A sensação é a de que chegamos à ilha, após o naufrágio. Segundo o que nos disseram, são poucas braçadas até à costa, a qual podemos enxergar esperançosos. Apenas devemos aguardar o melhor momento da maré. Semana passada tomei a primeira dose da vacina, e me junto à felicidade que vi em inúmeras matérias na imprensa. Ao longo dos meus anos de vida, cujo número me permite estar entre os grupos prioritários, jamais havia presenciado tal felicidade coletiva. Participei da alegria dos que comemoravam a conquista da segunda Copa do Mundo pelo Brasil, sem entender muito; já compreendendo tudo, e ainda assistindo ao vivo os jogos, vibrei com o tricampeonato no México e também saí gritando pelas ruas é Tetra! É tetra! No entanto, a manifestação coletiva de euforia era isso, uma explosão momentânea. Agora, percebo algo que se enraíza em nossa dimensão humana, é como se participássemos todos de uma celebração à superação em nome da vida, graças à ciência. Não tem similar. Somos sobreviventes, e isso é capaz de nos encher de um gozo indizível.
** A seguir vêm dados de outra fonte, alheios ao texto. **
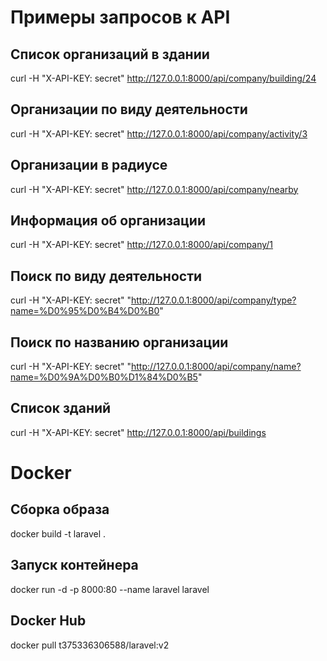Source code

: # Примеры запросов к API

## Список организаций в здании
curl -H "X-API-KEY: secret"   http://127.0.0.1:8000/api/company/building/24

## Организации по виду деятельности
curl -H "X-API-KEY: secret" http://127.0.0.1:8000/api/company/activity/3

## Организации в радиусе
curl -H "X-API-KEY: secret" http://127.0.0.1:8000/api/company/nearby

## Информация об организации
curl -H "X-API-KEY: secret" http://127.0.0.1:8000/api/company/1

## Поиск по виду деятельности
curl -H "X-API-KEY: secret" "http://127.0.0.1:8000/api/company/type?name=%D0%95%D0%B4%D0%B0"

## Поиск по названию организации
curl -H "X-API-KEY: secret" "http://127.0.0.1:8000/api/company/name?name=%D0%9A%D0%B0%D1%84%D0%B5"

## Список зданий
curl -H "X-API-KEY: secret" http://127.0.0.1:8000/api/buildings


# Docker

## Сборка образа
docker build -t laravel .

## Запуск контейнера
docker run -d -p 8000:80 --name laravel laravel

## Docker Hub
docker pull t375336306588/laravel:v2


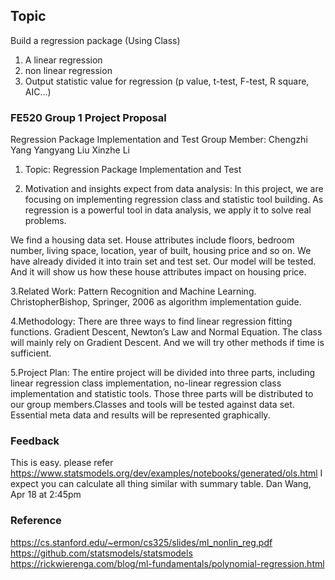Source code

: ## Topic
Build a regression package (Using Class)
1. A linear regression
2. non linear regression
3. Output statistic value for regression (p value, t-test, F-test, R square, AIC...)


### FE520 Group 1 Project Proposal
Regression Package Implementation and Test
Group Member:
	Chengzhi Yang
	Yangyang Liu
	Xinzhe Li

1. Topic: Regression Package Implementation and Test

2. Motivation and insights expect from data analysis:
In this project, we are focusing on implementing regression class and statistic tool building. As regression is a powerful tool in data analysis, we apply it to solve real problems.

We find a housing data set. House attributes include floors, bedroom number, living space, location, year of built, housing price and so on. We have already divided it into train set and test set. Our model will be tested. And it will show us how these house attributes impact on housing price. 

3.Related Work:
Pattern Recognition and Machine Learning. ChristopherBishop, Springer, 2006 as algorithm implementation guide.

4.Methodology:
There are three ways to find linear regression fitting functions. Gradient Descent, Newton’s Law and Normal Equation. The class will mainly rely on Gradient Descent. And we will try other methods if time is sufficient.

5.Project Plan:
The entire project will be divided into three parts, including linear regression class implementation, no-linear regression class implementation and statistic tools. Those three parts will be distributed to our group members.Classes and tools will be tested against data set. Essential meta data and results will be represented graphically.


### Feedback
This is easy. please refer https://www.statsmodels.org/dev/examples/notebooks/generated/ols.html I expect you can calculate all thing similar with summary table.
Dan Wang, Apr 18 at 2:45pm


### Reference
https://cs.stanford.edu/~ermon/cs325/slides/ml_nonlin_reg.pdf
https://github.com/statsmodels/statsmodels
https://rickwierenga.com/blog/ml-fundamentals/polynomial-regression.html
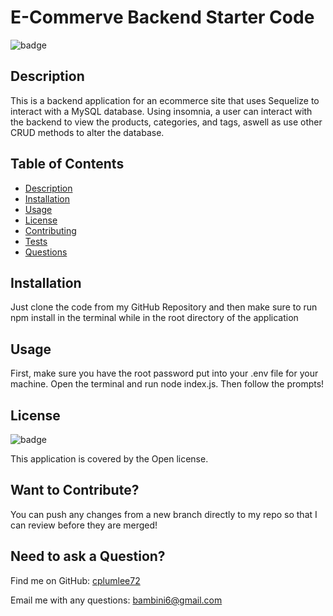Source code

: # E-Commerve Backend Starter Code 
  
  ![badge](https://img.shields.io/badge/license-Open-brightgreen)
  ## Description
  This is a backend application for an ecommerce site that uses Sequelize to interact with a MySQL database. Using insomnia, a user can interact with the backend to view the products, categories, and tags, aswell as use other CRUD methods to alter the database.
  ## Table of Contents
  - [Description](#description)
  - [Installation](#installation)
  - [Usage](#usage)
  - [License](#license)
  - [Contributing](#contributing)
  - [Tests](#tests)
  - [Questions](#questions)
  ## Installation
   Just clone the code from my GitHub Repository and then make sure to run npm install in the terminal while in the root directory of the application
  ## Usage
   First, make sure you have the root password put into your .env file for your machine. Open the terminal and run node index.js. Then follow the prompts!
  ## License
  ![badge](https://img.shields.io/badge/license-Open-brightgreen)
  
  This application is covered by the Open license. 
  ## Want to Contribute?
   You can push any changes from a new branch directly to my repo so that I can review before they are merged!

  ## Need to ask a Question?
  
  Find me on GitHub: [cplumlee72](https://github.com/cplumlee72)
   
  Email me with any questions: [bambini6@gmail.com](mailto:bambini6@gmail.com)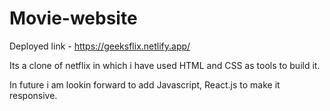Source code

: # Movie-website
Deployed link -
https://geeksflix.netlify.app/

Its a clone of netflix in which i have used HTML and CSS as tools to build it.

In future i am lookin forward to add Javascript, React.js to make it responsive.
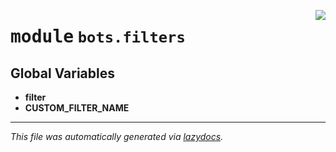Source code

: <!-- markdownlint-disable -->

<a href="https://github.com/switchcollab/Switch-Bots-Python-Library/tree/main/src/switch/bots/filters/__init__.py#L0"><img align="right" src="https://img.shields.io/badge/-source-cccccc?style=flat-square"/></a>

# <kbd>module</kbd> `bots.filters`




**Global Variables**
---------------
- **filter**
- **CUSTOM_FILTER_NAME**




---

_This file was automatically generated via [lazydocs](https://github.com/ml-tooling/lazydocs)._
Mas nos coloca diante de um grande desafio.

A todos apreensivos – ou a maioria – com a expansão da pandemia, com a resistência de um vírus que não dá mostras de rendição nessa guerra, as cenas de alegria dos vacinados não escapa sem um sentimento de solidariedade, uns porque já tomaram, outros porque almejam a sua dose o mais breve possível. Trata-se de um triunfo gigantesco do esforço científico, não apenas em busca do antídoto perfeito, ou ao menos eficaz, mas, de modo incompreensível para mim, contra a ignorância, os preconceitos, a banalização do comportamento ideológico. Sim, o senso comum é uma forma rudimentar de conceber o mundo e a vida em sociedade. Serve para a gente não ter de repensar os gestos, as atitudes a cada nova manhã. No entanto, não serve para resolver os grandes problemas, nem os pessoais, nem os da humanidade toda. E o que vemos é infantilização, para não usar um termo mais de uma administração pública, aliada a mitólogos e gananciosos, que não enxergam além de seus próprios umbigos – para sapecar um lugar-comum. Portanto, a minha alegria nesse momento, que se junta a milhares, milhões ao redor do Planeta, é a da inteligência, essa que nos trouxe até aqui no percurso civilizatório, nem sempre fácil, basta folhear os livros de História.

Algumas cenas mostradas pelos telejornais dão uma mostra do que sinto. As lágrimas de Tony Ramos ao receber a sua dose, comentando sobre o trabalho dos profissionais da saúde. O cantor Lulu Santos, dando um novo sentido à sua conhecida canção, “A cura”, ainda com a enfermeira aplicando a vacina em seu braço. Foi assim que saí do estacionamento do Shopping Praça Nova (excelente escolha do pessoal da Prefeitura, excelente organização dos agentes de trânsito e da Saúde) com vontade de fazer coro ao compositor da MPB: “Existirá, em todo porto tremulará/ A velha bandeira da vida/ Acenderá, todo farol iluminará/ Uma ponta de esperança”. Não é compreensível, daqui de onde olho, a reação de quem minimiza o número de mortos; que questiona, sem base, a eficácia das vacinas; que recomenda remédios para tratamentos profiláticos, quando a OMS, pesquisadores e associações médicas afirmam o contrário. Não dá para entender como ainda, mesmo diante da morte de gente querida, há quem não siga os protocolos de distanciamento, de uso de máscara e higienização das mãos. A cura de que precisamos, vai além dos efeitos deletérios da Covid-19. Existem mobilizações em favor da vida: além do trabalho dos profissionais de saúde, na linha de frente desta guerra, existem grupos solidários reunindo esforços para mitigar a fome e a miséria que se espalha como efeito colateral da pandemia. Quando esta virtude humana se espalhar, contagiar 70% da população, os sobreviventes estarão livres do obscurantismo, e “toda raça então experimentará/ Para todo mal, a cura”.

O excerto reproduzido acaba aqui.